Hayatta bazı anlar vardır ki, insan, o anların güzel bir filmden, güzel bir kesit gibi olmasını ister. Zamanı yavaşlatmak ve duygularını ağır ağır, yoğun bir şekilde aktarmak ister. O anlar hayatta bir dönüm noktası bir mihenk taşı olmalıdır çünkü. İnsanın hayatını anlamlandırma gayreti bir bakıma da bu anlara muhtaçtır.
Ama her "an" bir telaşa kurban gider. Bir koşturmacaya. Bir meşguliyete ve yarınlara.
Sevgiler ertelenir, duygular ötelenir. Yenilir ve yutulur.
Yeri gelir kelimeler aciz kalır. Gözlerin de feri sönmüştür. Hayattan bir şey beklemek bir gün sonraya kalmıştır yine.
Sürprizler için hazırlıklı değildir artık insan. İyiyi ister, isteksizdir; kötüye karşı gardını almıştır; tahammülsüzdür, saldırgandır ve alıngandır. İnsan, hayrı ve şerri unutmuştur.
Sonu kötü biten hikâyeler, başka başka hikâyeler için iyi bir başlangıç fırsatıdır ayrıca. İnsan bunu da unutmuştur.
Artık anlayalım ve hatırlayalım,
An, insan tarafından hazırlanmaz; hazırlanmıştır zaten.
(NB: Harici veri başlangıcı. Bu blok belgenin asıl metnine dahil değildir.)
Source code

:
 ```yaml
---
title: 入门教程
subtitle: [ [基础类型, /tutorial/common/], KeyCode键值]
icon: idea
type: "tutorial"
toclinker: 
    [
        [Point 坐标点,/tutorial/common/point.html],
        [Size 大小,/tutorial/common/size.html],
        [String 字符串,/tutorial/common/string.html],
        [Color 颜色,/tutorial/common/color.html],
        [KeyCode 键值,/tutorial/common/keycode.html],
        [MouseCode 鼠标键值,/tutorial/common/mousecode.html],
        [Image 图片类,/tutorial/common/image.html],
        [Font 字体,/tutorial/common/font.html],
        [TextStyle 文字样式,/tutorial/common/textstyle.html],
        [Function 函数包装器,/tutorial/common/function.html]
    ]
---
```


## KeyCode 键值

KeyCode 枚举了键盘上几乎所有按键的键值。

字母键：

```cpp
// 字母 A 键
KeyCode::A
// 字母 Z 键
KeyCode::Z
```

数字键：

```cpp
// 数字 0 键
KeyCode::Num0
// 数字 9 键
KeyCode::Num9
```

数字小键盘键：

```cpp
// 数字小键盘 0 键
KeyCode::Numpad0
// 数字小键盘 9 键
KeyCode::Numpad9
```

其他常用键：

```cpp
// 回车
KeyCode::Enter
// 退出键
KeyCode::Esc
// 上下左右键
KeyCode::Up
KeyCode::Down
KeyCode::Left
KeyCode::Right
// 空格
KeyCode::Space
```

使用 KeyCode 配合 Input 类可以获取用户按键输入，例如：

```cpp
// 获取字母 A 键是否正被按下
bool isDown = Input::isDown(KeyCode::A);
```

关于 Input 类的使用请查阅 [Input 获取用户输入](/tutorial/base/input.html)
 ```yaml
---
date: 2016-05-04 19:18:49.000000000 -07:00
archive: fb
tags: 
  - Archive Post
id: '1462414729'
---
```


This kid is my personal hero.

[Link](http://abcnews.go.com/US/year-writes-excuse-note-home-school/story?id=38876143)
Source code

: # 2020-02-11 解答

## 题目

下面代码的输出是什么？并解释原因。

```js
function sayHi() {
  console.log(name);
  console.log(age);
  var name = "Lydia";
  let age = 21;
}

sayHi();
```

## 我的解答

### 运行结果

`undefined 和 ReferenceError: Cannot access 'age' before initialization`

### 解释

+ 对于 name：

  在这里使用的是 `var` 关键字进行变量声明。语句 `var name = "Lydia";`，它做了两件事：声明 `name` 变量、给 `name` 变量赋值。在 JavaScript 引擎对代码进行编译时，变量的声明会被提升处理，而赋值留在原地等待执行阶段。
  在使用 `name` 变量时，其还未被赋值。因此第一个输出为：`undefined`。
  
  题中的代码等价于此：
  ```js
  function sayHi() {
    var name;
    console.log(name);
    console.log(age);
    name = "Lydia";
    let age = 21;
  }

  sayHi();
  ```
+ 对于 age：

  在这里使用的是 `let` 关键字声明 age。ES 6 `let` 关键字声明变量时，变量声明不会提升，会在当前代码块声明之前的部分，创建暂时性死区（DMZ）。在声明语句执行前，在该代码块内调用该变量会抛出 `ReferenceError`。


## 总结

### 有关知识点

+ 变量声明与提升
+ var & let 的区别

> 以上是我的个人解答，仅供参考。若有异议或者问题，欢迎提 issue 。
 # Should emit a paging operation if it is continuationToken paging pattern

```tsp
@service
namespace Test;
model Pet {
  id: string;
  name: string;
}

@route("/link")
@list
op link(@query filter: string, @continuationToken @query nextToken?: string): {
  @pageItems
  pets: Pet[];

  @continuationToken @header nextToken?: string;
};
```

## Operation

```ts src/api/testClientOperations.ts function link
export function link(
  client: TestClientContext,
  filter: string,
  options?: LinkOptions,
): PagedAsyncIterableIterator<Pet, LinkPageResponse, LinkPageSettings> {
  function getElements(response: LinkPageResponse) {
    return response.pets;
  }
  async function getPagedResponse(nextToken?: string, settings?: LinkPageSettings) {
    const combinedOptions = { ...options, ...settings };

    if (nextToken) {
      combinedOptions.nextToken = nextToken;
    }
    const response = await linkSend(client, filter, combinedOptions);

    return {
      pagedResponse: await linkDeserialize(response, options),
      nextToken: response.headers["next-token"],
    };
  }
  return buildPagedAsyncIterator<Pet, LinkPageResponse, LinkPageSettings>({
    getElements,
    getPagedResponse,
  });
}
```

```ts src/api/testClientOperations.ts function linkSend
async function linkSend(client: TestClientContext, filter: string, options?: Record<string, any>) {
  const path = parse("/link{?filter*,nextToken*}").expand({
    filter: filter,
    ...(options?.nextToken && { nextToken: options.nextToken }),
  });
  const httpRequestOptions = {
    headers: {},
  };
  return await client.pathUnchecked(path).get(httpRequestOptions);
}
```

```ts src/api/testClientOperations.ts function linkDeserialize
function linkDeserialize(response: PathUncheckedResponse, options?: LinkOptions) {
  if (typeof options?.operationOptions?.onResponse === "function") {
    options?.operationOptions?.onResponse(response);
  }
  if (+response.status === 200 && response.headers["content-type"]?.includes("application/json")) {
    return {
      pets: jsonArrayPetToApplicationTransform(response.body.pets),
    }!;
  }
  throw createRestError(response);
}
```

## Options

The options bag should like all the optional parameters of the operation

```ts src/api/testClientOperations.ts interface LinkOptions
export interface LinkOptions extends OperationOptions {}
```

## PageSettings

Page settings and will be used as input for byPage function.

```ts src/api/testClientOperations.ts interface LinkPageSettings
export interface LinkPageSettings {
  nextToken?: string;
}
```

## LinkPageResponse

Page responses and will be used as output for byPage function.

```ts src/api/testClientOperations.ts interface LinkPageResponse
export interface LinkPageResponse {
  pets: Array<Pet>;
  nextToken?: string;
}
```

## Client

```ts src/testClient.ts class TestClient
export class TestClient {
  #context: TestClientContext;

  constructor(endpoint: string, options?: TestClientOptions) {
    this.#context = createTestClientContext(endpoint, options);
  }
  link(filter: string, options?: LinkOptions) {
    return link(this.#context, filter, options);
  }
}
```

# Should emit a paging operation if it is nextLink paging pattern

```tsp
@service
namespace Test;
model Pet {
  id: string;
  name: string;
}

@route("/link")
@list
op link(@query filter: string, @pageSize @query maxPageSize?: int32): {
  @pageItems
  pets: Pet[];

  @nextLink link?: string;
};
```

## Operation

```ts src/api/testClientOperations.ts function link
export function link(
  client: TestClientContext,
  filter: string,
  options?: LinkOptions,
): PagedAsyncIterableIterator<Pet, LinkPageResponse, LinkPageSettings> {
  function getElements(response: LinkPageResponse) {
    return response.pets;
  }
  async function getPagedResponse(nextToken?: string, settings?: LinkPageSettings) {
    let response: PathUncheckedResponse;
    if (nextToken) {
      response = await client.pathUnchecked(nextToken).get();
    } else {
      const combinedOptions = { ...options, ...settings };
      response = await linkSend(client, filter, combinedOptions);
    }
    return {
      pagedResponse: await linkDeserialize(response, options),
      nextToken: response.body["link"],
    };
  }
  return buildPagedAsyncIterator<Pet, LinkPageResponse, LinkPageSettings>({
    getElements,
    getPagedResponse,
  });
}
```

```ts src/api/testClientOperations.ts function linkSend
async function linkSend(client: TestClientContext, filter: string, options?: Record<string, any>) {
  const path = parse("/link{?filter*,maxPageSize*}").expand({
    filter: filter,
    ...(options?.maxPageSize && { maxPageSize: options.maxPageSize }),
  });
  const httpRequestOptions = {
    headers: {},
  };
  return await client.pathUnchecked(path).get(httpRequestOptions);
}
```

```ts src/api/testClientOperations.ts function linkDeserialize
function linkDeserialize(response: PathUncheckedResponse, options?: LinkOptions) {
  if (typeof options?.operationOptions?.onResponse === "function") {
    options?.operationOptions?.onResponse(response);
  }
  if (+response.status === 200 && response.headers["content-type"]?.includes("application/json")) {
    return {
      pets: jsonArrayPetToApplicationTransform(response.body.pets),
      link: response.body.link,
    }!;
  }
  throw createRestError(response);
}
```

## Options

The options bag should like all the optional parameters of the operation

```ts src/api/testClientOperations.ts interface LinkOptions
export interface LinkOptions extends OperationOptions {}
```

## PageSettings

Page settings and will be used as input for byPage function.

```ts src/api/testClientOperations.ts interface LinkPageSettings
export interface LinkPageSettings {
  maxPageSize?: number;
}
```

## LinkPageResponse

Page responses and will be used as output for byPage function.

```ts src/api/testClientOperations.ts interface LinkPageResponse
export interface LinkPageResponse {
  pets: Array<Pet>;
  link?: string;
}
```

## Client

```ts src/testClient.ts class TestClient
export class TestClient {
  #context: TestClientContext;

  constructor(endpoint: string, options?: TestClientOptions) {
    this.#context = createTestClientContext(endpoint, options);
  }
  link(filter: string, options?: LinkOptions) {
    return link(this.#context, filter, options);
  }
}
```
Yaşanır ve değerlendirilir.
Her an, kendi içinde anlamlıdır. Yarınlar, bugünün düşmanıdır.
Ve sevgiler, "uygun zamanların" girdabında yok olur.
SEVGİLERDE
Sevgileri yarınlara bıraktınız Çekingen, tutuk, saygılı. Bütün yakınlarınız Sizi yanlış tanıdı. Bitmeyen işler yüzünden (Siz böyle olsun istemezdiniz) Bir bakış bile yeterken anlatmaya her şeyi Kalbinizi dolduran duygular Kalbinizde kaldı. Siz geniş zamanlar umuyordunuz Çirkindi dar vakitlerde bir sevgiyi söylemek. Yılların telâşlarda bu kadar çabuk Geçeceği aklınıza gelmezdi. Gizli bahçenizde Açan çiçekler vardı, Gecelerde ve yalnız. Vermeye az buldunuz Yahut vaktiniz olmadı.